== TASK DESCRIPTION ==
Only lines containing the word "model" belong in the answer; copy each one from the records.

== Collected data entries ==
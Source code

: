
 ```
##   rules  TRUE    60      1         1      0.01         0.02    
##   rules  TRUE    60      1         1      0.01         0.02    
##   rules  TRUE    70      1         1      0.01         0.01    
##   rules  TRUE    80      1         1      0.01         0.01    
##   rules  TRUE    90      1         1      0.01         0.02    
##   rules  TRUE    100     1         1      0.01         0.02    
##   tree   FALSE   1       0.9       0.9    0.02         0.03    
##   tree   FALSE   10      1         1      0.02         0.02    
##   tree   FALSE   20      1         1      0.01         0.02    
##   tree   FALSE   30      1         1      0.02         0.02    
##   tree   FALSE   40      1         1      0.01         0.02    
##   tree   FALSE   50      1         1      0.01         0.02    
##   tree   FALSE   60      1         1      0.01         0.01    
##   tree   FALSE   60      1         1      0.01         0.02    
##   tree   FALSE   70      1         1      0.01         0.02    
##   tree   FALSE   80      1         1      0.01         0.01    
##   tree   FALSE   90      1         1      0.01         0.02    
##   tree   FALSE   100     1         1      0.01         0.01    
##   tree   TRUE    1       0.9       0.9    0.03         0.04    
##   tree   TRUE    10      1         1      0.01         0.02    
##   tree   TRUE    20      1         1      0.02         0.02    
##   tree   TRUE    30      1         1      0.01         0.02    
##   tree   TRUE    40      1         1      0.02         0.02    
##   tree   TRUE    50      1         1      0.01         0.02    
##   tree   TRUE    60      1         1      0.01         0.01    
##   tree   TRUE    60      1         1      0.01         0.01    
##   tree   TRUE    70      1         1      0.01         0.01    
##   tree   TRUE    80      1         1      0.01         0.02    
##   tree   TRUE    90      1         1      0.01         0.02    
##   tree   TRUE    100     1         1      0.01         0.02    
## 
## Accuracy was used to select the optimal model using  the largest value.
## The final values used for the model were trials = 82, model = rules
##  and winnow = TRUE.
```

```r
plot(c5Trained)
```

== SOLUTION FOR THIS TASK ==
## Accuracy was used to select the optimal model using  the largest value.
## The final values used for the model were trials = 82, model = rules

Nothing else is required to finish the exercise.